→ Exercise prompt:
Of all the lines below, return only those starting with the line holding "- for a nn that" and going on through the line holding "- instead of", exactly as written.

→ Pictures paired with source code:
--------------------------------------------------

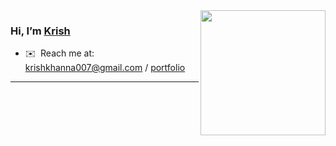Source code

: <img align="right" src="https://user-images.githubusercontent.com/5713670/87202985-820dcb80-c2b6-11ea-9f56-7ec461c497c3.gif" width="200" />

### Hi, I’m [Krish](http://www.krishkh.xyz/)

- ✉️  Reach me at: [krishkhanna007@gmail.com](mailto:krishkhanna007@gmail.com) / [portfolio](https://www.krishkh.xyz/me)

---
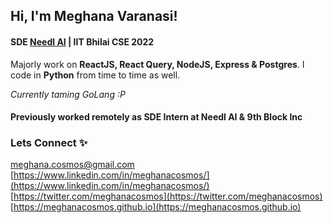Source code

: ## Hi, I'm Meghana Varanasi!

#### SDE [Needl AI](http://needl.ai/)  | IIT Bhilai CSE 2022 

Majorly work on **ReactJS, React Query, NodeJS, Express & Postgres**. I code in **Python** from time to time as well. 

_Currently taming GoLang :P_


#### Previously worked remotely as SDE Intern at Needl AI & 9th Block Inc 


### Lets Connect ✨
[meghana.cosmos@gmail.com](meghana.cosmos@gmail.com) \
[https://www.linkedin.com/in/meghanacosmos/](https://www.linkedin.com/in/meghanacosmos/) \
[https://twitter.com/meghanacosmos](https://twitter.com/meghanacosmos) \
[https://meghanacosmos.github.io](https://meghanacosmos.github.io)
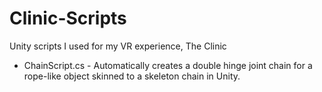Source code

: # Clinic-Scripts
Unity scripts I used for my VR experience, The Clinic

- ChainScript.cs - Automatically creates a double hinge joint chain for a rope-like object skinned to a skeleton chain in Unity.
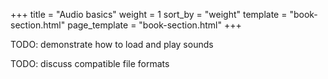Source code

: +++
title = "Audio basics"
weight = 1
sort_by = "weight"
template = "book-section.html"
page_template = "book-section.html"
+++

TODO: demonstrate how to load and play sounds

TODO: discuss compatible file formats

--------------------------------------------------

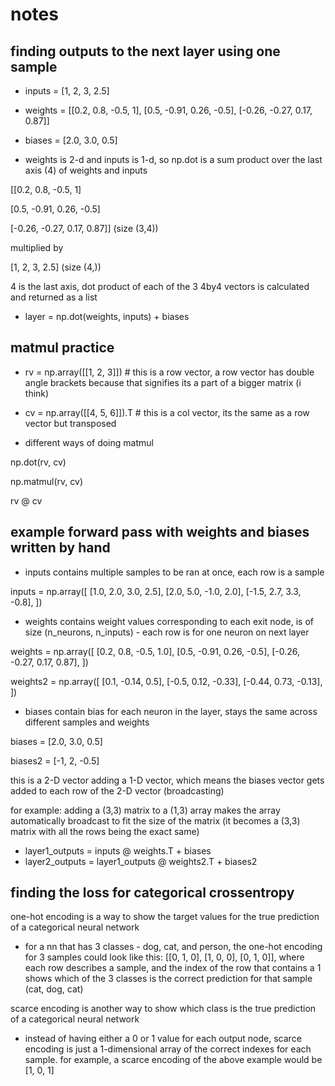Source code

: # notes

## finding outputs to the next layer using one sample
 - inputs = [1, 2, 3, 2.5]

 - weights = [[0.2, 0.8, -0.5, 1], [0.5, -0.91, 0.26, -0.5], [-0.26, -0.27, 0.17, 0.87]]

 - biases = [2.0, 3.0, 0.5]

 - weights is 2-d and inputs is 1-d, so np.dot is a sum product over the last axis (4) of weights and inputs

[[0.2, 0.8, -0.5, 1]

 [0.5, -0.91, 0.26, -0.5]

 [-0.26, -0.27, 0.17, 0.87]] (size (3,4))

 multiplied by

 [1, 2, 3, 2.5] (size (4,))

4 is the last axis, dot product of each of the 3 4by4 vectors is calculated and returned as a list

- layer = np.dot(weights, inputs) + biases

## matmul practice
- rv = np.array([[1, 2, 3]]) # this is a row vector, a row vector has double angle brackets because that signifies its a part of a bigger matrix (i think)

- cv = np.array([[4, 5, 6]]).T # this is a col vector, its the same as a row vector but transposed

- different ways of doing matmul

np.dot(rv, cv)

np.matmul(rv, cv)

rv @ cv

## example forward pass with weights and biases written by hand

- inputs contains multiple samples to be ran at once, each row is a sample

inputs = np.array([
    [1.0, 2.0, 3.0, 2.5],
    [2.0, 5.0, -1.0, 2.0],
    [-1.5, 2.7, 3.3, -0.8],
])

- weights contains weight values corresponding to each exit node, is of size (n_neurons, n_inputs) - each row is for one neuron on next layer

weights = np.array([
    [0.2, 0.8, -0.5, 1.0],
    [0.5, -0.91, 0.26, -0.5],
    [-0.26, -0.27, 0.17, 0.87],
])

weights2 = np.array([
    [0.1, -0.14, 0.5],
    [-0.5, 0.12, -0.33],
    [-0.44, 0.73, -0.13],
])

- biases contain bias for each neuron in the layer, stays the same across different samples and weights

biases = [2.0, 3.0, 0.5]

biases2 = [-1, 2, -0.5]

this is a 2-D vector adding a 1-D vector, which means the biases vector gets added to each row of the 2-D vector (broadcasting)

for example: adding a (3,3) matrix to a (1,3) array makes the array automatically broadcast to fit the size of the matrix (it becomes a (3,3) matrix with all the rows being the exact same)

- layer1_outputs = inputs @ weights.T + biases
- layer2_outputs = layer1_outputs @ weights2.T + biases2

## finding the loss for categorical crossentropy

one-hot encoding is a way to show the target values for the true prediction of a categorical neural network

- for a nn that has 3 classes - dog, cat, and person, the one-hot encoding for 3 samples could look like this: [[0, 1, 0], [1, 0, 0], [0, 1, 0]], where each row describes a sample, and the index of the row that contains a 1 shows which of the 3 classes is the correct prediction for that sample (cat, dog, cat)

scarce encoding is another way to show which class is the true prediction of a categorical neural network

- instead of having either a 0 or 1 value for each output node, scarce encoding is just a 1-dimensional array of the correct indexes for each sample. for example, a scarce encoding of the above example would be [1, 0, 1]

--------------------------------------------------

→ Exercise answer:
- for a nn that has 3 classes - dog, cat, and person, the one-hot encoding for 3 samples could look like this: [[0, 1, 0], [1, 0, 0], [0, 1, 0]], where each row describes a sample, and the index of the row that contains a 1 shows which of the 3 classes is the correct prediction for that sample (cat, dog, cat)

scarce encoding is another way to show which class is the true prediction of a categorical neural network

- instead of having either a 0 or 1 value for each output node, scarce encoding is just a 1-dimensional array of the correct indexes for each sample. for example, a scarce encoding of the above example would be [1, 0, 1]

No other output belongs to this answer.